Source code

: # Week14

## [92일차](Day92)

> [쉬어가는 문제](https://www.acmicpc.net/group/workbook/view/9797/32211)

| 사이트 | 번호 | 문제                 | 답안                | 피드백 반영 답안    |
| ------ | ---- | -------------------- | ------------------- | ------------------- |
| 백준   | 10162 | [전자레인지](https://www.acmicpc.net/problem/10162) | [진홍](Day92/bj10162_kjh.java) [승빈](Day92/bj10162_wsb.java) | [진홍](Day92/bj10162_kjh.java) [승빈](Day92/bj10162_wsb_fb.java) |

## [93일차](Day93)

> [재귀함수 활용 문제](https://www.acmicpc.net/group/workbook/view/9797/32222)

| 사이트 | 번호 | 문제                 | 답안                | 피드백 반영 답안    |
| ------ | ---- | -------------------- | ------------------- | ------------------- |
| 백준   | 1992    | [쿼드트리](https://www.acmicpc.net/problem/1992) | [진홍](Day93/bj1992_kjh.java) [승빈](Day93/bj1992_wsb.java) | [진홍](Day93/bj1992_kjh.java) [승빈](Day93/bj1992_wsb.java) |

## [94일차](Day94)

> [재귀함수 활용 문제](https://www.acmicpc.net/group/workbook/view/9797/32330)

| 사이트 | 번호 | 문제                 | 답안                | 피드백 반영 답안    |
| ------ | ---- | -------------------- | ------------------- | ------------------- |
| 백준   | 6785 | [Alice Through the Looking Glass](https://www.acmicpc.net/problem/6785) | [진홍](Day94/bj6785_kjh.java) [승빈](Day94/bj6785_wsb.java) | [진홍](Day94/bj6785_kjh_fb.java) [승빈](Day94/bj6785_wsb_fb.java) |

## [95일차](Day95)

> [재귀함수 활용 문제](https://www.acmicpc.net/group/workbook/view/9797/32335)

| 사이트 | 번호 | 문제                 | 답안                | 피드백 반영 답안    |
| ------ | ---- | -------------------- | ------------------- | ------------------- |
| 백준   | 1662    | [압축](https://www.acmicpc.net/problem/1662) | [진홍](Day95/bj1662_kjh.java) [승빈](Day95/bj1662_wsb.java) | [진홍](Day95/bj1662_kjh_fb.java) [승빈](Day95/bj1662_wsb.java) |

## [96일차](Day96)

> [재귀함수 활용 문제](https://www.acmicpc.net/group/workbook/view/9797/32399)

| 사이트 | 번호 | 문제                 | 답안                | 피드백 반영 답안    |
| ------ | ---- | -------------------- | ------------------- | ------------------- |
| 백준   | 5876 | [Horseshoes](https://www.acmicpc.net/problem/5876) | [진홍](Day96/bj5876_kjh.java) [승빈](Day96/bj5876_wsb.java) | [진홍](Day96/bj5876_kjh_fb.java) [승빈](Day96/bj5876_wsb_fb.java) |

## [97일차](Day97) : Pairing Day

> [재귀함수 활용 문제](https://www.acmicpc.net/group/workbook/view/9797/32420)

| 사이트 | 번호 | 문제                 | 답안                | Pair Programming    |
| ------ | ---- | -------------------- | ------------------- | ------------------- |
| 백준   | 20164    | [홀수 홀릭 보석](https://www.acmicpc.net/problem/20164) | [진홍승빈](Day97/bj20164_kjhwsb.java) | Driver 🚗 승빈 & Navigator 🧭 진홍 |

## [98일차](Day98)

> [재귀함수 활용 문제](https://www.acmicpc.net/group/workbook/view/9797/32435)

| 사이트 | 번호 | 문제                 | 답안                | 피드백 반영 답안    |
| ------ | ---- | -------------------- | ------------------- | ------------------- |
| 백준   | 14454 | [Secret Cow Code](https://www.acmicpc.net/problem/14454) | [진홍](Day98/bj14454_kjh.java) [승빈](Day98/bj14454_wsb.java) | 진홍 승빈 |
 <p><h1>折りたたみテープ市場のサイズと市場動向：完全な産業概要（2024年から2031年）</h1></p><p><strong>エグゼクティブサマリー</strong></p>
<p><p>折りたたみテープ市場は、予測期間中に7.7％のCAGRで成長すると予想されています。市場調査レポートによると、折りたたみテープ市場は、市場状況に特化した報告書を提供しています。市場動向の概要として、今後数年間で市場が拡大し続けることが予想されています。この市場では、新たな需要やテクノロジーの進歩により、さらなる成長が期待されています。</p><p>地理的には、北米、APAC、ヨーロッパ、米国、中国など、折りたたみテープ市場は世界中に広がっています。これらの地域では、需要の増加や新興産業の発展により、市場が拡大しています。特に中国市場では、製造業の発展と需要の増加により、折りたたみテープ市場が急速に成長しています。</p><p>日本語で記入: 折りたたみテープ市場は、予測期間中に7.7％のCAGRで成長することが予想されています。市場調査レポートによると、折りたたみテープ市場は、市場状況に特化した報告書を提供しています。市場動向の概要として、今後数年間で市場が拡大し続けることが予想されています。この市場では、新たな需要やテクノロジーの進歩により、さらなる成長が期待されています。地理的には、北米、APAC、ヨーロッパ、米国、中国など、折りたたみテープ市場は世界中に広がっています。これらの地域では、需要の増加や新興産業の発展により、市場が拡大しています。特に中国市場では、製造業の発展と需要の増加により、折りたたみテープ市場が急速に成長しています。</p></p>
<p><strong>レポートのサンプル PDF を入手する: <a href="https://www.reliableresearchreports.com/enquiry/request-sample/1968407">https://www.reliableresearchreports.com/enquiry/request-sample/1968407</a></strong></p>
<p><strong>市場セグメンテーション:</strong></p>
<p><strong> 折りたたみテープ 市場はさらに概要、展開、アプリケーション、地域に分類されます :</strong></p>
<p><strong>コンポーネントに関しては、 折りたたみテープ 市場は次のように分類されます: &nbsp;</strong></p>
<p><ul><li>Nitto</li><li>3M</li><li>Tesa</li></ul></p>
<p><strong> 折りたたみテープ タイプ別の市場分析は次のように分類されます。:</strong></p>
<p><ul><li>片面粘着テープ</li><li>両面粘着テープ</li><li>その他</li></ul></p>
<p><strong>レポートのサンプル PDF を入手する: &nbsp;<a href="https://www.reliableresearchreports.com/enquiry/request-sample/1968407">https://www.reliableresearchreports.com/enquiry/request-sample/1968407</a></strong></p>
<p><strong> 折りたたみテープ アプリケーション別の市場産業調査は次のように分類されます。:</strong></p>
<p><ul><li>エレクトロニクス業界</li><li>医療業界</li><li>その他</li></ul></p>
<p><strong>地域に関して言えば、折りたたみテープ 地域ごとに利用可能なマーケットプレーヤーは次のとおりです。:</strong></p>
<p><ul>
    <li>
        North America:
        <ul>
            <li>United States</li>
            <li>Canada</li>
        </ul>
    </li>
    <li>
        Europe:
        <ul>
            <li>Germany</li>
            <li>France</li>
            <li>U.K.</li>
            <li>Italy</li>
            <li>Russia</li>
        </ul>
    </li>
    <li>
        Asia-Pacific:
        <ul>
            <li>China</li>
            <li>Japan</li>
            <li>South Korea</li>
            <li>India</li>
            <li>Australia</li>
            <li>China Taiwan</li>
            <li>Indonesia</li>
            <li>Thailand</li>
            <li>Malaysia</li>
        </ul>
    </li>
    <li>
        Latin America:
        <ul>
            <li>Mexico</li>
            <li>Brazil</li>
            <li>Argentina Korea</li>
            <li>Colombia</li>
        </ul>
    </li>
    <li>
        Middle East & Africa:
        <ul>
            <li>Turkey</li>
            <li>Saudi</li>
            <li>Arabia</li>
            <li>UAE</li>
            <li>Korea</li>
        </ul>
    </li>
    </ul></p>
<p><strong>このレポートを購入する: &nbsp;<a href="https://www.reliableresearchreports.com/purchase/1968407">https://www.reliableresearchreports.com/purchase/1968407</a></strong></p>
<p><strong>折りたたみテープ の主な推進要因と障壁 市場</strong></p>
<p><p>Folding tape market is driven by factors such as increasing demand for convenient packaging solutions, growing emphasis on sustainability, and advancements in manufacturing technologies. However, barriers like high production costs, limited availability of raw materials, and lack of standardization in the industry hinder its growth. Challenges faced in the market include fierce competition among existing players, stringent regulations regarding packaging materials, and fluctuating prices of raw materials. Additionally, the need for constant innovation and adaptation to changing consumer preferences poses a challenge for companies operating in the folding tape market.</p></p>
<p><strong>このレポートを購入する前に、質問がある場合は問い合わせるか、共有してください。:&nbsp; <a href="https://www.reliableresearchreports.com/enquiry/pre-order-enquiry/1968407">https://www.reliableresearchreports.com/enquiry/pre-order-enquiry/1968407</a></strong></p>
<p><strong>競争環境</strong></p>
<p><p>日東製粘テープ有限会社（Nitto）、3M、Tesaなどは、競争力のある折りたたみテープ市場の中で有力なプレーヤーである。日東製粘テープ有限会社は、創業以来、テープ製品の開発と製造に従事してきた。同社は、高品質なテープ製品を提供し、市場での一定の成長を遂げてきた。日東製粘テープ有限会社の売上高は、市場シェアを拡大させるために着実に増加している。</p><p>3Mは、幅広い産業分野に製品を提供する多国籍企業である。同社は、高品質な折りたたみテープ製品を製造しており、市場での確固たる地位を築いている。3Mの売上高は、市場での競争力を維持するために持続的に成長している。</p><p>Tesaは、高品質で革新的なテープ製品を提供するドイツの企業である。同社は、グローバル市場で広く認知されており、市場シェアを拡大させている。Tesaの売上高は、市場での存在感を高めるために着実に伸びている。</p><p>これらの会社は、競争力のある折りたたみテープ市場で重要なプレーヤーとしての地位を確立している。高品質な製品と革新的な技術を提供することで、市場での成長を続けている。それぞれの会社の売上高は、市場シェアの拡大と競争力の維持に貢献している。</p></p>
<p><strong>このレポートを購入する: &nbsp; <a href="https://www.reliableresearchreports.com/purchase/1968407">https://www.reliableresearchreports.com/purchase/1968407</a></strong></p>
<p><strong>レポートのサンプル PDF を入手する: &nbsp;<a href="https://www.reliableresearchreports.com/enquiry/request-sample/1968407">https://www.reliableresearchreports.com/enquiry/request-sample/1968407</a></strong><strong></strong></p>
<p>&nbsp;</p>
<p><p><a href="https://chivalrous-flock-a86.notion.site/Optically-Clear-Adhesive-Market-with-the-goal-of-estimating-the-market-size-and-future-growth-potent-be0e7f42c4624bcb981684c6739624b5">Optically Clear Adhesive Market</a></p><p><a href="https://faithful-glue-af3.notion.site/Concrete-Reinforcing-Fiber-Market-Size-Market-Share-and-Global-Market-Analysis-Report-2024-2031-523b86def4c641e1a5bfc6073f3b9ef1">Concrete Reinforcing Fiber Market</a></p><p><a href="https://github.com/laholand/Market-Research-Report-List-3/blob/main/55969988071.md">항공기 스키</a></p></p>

## WHAT YOU ARE ASKED TO DO
Reading through the preceding records, tally each line that holds the word "request" and give the tally by itself.

## WORKED SOLUTION
3